Himachal Pradesh Stories and Tips

The road to Dharamsala

We left our base at the Sun Park hotel in Manali to head off to Dharamsala but things started a little slowly. Our poor driver, Mr Singh, was late arriving because he’d been staying in a drivers’ hostel where there was no hot water in the morning because the cold night had frozen everything. We were due to leave at about 8.30 but finally hit the road closer to 9 o’clock. There’s no point stressing about such things when you’re surrounded by giant mountains and it’s the done thing to take your time.


The first couple of hours of the journey were simply retracing our route from a few days earlier, heading back along Route 21 towards Mandi. Although we’d been there before, the route felt fresh as we’d been half (or fully) asleep when going the other way. After about two hours we stopped at a roadside dhaba for lime sodas and some interesting local toilet facilities and for Mr Singh to get tea and something to eat and then got back in the car and carried on along the rough roads, heading to lower altitudes than those we’d left behind.


The lower altitude areas were characterised by quite different scenery. This is a big fruit growing area and we passed lots of orchards and juice processing plants. Mandi seemed to be the biggest city in the area, with a wide, rock-strewn river passing through the centre of the city. I’d have liked to stop and have a look but we still had a long way to go and had to press one.


In the early afternoon whilst driving through some orchards, the car got a puncture and we had to stop. Fortunately there was plenty of shade so we weren’t too exposed to the hot mid-day sun. Mr Singh must have had many punctures in his driving career but he clearly didn’t really know what he was doing. Tony, my husband was torn about what to do and held back until Mr Singh realised it wasn’t going to work before getting involved and helping him to put the jack in the right place.
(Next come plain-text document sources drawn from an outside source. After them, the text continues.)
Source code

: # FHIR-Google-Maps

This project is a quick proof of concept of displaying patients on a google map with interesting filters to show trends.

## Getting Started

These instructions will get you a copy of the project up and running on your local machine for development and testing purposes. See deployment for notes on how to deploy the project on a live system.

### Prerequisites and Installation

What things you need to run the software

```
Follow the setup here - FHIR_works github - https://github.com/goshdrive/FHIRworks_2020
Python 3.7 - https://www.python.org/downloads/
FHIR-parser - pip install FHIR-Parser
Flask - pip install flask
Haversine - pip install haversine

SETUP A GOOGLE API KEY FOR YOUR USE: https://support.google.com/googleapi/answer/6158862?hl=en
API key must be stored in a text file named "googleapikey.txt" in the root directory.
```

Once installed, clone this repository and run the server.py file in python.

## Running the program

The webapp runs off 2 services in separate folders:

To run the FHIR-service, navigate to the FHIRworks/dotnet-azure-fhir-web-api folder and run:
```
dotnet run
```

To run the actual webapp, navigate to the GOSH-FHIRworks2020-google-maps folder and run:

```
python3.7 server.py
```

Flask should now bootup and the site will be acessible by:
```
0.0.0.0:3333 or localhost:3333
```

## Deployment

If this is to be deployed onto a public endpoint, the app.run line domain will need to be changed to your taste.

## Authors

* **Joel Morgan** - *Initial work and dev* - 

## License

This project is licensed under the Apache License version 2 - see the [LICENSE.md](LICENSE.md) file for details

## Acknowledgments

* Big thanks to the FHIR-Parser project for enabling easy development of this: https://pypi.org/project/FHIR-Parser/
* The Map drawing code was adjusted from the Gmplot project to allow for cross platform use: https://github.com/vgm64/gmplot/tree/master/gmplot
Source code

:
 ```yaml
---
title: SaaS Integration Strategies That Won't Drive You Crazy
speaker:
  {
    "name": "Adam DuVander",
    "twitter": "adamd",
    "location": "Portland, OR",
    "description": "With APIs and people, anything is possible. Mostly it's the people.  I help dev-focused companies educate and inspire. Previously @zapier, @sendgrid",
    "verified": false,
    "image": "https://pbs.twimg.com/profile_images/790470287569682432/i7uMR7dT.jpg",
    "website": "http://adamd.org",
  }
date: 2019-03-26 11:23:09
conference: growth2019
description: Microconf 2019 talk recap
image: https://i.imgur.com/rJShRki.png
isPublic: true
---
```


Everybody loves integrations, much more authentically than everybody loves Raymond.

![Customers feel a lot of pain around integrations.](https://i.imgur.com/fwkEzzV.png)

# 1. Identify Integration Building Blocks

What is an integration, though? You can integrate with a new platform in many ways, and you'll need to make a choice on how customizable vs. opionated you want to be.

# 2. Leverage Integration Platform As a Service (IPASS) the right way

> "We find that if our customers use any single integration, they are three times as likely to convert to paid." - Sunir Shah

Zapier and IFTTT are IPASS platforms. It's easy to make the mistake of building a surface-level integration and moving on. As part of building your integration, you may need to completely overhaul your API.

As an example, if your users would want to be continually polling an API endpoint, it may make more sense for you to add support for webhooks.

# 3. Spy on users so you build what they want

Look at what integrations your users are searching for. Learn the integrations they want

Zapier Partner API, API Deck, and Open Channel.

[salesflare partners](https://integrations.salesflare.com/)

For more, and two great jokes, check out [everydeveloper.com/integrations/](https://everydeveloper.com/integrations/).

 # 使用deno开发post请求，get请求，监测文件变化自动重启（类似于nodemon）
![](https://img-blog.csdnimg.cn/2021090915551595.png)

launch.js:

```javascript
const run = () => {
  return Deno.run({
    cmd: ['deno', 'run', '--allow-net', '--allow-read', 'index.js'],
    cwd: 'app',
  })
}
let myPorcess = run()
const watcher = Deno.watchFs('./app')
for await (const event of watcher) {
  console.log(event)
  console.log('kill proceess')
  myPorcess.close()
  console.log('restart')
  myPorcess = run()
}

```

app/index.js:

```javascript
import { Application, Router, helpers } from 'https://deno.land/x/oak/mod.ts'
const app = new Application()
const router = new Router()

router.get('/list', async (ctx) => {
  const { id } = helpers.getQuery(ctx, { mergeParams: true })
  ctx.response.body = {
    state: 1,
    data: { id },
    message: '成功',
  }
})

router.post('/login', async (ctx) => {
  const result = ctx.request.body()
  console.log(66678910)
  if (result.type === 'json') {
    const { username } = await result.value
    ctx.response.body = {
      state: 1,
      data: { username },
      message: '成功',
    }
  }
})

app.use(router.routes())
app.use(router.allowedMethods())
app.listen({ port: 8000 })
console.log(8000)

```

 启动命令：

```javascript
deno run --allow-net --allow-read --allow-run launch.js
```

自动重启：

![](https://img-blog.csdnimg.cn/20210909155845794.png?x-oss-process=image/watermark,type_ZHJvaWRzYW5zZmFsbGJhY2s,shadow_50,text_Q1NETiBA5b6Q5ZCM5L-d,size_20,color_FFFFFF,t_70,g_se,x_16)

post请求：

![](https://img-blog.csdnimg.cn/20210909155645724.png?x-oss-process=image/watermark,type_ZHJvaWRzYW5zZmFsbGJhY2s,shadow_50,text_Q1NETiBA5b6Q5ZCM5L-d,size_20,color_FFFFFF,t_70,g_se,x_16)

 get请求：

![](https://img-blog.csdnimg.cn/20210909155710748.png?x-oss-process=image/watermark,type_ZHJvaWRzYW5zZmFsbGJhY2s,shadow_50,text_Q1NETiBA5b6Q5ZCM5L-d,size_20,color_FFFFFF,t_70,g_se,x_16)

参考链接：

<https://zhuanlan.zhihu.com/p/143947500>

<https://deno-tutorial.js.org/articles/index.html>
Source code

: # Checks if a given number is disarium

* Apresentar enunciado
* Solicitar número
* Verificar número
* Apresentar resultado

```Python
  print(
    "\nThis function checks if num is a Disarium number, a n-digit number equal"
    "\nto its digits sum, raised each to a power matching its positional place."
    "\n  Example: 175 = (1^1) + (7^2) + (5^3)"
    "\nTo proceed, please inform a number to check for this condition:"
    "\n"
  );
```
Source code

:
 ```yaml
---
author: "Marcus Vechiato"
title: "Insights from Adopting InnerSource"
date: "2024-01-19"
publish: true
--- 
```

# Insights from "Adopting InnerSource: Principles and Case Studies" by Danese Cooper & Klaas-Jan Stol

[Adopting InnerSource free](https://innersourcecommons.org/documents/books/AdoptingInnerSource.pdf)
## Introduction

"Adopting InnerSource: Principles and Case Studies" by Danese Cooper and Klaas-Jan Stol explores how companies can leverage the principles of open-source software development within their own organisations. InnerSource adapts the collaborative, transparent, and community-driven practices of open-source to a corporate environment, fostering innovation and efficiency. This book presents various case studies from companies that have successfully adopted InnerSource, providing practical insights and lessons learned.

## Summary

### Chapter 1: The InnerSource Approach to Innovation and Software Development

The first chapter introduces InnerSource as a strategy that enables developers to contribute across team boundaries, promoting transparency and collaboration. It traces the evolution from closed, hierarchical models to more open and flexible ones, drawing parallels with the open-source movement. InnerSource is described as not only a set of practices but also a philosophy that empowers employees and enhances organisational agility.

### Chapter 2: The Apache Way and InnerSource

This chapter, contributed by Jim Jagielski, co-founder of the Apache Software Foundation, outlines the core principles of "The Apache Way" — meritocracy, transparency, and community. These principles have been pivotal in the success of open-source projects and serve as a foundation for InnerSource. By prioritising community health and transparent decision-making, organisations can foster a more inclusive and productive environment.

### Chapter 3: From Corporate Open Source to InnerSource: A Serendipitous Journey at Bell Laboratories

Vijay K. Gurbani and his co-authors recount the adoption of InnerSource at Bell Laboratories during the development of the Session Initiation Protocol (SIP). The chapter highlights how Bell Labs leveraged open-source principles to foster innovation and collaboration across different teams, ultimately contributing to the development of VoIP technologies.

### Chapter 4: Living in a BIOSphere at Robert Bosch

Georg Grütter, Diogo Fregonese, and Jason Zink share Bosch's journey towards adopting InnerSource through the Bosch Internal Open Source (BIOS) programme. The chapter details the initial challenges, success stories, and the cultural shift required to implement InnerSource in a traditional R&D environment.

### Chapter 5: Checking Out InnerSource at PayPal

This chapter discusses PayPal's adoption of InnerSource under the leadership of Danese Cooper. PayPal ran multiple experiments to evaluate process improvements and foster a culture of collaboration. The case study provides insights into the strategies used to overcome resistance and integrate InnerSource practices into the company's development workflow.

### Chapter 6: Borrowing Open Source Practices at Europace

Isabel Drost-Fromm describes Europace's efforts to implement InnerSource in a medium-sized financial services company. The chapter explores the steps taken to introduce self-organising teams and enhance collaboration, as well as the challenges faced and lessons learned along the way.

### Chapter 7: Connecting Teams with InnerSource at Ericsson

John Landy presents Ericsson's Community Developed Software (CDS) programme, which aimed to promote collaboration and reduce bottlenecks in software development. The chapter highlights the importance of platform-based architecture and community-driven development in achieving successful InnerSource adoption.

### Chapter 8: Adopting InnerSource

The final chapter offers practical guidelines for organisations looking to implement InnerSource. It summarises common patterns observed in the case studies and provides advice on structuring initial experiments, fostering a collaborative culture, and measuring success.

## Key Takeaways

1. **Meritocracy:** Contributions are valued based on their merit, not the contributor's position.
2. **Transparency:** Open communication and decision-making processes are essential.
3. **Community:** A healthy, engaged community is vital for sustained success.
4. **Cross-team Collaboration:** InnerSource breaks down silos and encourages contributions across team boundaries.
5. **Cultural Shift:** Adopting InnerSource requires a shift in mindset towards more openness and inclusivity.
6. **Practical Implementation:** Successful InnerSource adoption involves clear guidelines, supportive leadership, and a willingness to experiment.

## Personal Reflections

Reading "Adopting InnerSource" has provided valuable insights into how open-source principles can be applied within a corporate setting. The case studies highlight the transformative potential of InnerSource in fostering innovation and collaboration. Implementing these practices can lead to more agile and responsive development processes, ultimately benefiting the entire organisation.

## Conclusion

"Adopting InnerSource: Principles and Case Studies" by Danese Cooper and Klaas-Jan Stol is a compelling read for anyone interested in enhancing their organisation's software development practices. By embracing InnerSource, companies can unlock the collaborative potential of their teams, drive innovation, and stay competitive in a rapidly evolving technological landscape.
The spare tyre had even less tread than the now punctured one and we had to hope that it wouldn’t rain for the rest of the journey. When they finished fixing the tyre, Mr Singh declared "You sir, very good man sir".


We then drove on, back up the mountainsides and into the higher Himalaya. The scenery was as good as it can be but after a few hours it becomes hard to really take it all in any more.


Twice along the route the car was stopped and our bags were searched. Elections were due to take place soon after and police were checking cars for smuggled alcohol, although quite why they might think two very obviously foreign tourists would have decided to subsidise their holiday with illicit liquor activities was a mystery. My bag was opened and examined in the middle of the road whilst I sat in the car and glared as menacingly as I could manage.


Eventually we arrived at about 5 o’clock in the afternoon. Approaching Dharamsala we started to see a change in the people we passed. More were wearing the robes of Buddhist monks and the people were looking more Tibetan and less Indian. Increasing numbers of foreign tourists were wandering around, and as we passed through Dharamsala and up to McLeod Ganj, the home of the Dalai Lama and his followers it was clear that this was going to be a very different type of Himalayan town than we’d visited before.